**About this exercise:**
From the records below, please repeat exactly the line that has "Si aun así, el", the line that has "## Operaciones Vectoriales", and every line between them, and nothing else.

**Dataset entries:**
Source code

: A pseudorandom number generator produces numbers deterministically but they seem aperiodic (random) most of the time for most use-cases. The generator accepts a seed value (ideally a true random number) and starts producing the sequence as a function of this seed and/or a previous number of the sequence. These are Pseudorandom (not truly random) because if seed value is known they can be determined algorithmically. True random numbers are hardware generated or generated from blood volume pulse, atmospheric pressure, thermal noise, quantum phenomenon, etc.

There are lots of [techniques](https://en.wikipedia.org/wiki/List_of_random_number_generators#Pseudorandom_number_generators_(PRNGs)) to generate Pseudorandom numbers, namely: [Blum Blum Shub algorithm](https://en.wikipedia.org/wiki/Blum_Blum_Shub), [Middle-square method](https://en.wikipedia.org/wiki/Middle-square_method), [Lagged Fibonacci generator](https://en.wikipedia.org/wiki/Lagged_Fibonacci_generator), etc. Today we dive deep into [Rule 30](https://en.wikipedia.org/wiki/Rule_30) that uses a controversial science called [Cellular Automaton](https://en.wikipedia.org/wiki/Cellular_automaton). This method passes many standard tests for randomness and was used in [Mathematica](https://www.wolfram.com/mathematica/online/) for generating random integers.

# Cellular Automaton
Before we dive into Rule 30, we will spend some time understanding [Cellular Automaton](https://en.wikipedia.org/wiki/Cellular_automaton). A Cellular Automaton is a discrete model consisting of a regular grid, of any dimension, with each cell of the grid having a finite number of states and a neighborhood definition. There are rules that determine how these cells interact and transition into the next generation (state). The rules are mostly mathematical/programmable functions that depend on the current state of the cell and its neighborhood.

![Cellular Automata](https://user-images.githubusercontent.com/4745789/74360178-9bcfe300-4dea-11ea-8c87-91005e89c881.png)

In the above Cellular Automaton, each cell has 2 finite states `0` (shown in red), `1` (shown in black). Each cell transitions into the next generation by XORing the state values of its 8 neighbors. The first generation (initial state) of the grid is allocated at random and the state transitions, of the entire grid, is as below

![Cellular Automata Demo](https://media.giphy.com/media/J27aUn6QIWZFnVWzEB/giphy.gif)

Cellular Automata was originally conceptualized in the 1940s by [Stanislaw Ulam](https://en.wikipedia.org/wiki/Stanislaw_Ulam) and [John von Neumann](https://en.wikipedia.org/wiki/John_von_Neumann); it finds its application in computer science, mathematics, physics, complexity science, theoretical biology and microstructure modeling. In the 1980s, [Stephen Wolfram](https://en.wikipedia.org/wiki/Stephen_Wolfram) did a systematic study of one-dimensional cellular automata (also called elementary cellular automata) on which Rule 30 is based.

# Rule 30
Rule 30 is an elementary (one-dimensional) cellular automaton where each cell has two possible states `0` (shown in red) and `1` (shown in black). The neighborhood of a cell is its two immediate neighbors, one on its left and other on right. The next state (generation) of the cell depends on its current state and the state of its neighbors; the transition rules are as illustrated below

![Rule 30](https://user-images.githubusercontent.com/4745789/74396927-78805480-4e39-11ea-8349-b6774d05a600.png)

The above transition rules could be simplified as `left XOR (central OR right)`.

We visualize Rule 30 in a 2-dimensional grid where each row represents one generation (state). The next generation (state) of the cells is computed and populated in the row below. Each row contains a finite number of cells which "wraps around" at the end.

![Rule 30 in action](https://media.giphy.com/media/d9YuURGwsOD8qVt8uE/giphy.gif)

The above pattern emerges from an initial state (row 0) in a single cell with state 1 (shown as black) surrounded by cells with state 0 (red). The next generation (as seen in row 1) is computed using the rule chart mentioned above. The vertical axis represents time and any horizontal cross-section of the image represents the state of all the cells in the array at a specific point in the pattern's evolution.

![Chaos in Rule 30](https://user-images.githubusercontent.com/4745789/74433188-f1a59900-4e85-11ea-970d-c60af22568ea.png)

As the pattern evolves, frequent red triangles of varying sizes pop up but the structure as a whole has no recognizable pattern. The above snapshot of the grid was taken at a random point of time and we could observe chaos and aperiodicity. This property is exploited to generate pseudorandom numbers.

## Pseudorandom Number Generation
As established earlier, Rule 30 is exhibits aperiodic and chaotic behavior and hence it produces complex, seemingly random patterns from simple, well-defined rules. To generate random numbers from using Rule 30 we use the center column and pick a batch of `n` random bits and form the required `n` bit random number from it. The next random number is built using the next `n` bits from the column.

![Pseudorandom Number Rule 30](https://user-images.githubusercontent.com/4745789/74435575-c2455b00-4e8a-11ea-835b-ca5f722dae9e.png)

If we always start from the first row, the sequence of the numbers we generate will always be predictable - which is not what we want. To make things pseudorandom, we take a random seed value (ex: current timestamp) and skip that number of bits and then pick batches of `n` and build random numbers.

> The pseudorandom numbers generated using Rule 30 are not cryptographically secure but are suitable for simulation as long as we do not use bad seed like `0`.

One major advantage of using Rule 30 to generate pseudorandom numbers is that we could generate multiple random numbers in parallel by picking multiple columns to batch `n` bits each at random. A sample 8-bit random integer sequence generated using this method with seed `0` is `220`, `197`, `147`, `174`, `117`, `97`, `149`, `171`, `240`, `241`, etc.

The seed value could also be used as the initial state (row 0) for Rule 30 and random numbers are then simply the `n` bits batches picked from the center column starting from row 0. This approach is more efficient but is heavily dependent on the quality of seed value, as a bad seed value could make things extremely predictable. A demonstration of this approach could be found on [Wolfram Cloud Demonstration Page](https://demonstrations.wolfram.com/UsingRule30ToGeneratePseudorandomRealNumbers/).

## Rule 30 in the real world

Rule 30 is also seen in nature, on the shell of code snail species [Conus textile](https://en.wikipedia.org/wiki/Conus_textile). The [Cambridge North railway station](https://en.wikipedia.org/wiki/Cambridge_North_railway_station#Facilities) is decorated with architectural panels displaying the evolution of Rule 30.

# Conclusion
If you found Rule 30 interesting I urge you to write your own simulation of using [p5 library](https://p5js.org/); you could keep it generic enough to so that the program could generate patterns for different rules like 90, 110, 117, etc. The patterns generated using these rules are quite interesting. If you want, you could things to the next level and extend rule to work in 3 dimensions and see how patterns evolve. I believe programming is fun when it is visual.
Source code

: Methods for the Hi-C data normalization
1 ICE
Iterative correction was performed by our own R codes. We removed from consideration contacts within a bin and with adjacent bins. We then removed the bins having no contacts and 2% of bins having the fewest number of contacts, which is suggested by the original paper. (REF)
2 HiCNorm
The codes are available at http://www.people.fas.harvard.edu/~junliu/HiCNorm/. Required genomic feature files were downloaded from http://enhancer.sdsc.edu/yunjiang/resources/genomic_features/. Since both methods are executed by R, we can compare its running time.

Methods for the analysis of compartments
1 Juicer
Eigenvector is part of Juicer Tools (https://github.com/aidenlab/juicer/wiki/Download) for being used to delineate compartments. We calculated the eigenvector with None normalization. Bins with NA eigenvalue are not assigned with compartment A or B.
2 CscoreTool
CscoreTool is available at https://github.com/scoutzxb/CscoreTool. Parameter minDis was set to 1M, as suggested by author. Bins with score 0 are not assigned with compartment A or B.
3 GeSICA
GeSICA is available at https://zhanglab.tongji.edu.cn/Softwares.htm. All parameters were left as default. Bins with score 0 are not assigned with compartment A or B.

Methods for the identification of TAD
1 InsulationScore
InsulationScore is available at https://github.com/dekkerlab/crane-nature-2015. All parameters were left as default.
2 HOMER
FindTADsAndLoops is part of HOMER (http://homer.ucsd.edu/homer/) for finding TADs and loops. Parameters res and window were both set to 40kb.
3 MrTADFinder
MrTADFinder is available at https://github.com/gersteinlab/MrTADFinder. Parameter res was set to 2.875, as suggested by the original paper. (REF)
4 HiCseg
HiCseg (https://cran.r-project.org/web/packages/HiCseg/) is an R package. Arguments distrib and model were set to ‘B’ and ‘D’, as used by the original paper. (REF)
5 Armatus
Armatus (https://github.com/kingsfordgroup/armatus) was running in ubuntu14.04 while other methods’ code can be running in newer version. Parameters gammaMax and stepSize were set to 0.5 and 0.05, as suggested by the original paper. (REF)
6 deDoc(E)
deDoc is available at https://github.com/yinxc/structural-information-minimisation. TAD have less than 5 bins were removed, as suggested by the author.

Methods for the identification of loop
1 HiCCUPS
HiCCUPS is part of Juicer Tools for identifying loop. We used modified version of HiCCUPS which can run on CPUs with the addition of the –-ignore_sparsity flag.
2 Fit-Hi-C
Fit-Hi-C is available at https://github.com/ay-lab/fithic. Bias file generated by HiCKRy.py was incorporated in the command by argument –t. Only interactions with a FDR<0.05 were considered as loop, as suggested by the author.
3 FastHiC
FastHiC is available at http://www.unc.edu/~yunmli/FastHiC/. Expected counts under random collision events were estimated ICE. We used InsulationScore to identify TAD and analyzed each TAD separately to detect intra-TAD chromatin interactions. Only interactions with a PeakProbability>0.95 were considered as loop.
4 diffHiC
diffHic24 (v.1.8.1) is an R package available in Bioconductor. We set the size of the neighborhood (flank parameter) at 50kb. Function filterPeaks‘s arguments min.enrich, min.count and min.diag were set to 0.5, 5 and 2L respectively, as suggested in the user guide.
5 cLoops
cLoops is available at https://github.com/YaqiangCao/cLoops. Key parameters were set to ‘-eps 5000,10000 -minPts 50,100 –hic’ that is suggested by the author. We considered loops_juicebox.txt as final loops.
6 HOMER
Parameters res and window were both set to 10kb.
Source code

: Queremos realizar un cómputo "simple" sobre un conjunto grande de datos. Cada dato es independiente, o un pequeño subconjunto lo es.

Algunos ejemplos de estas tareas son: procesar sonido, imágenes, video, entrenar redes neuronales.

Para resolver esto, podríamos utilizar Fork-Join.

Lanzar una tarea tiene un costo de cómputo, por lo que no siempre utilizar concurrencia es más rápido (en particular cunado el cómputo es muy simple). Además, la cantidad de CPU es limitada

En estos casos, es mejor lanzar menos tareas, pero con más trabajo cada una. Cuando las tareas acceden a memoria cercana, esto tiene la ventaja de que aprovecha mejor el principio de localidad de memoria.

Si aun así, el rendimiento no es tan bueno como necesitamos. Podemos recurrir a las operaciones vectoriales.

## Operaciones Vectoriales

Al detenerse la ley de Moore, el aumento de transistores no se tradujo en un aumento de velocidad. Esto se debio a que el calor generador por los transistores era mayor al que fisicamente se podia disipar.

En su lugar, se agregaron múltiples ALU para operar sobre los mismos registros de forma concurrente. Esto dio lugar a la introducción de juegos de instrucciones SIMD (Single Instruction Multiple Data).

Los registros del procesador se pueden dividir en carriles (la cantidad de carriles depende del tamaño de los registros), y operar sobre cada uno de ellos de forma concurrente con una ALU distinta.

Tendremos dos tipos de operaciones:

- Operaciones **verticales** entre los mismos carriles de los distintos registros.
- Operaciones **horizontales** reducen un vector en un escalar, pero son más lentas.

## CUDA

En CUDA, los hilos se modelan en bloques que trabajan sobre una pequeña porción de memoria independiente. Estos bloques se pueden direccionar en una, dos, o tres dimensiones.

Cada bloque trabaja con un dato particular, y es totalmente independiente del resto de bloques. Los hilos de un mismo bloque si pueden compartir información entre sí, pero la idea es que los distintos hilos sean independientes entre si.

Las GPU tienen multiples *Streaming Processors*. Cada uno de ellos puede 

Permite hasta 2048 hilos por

**Expected answer:**
Si aun así, el rendimiento no es tan bueno como necesitamos. Podemos recurrir a las operaciones vectoriales.

## Operaciones Vectoriales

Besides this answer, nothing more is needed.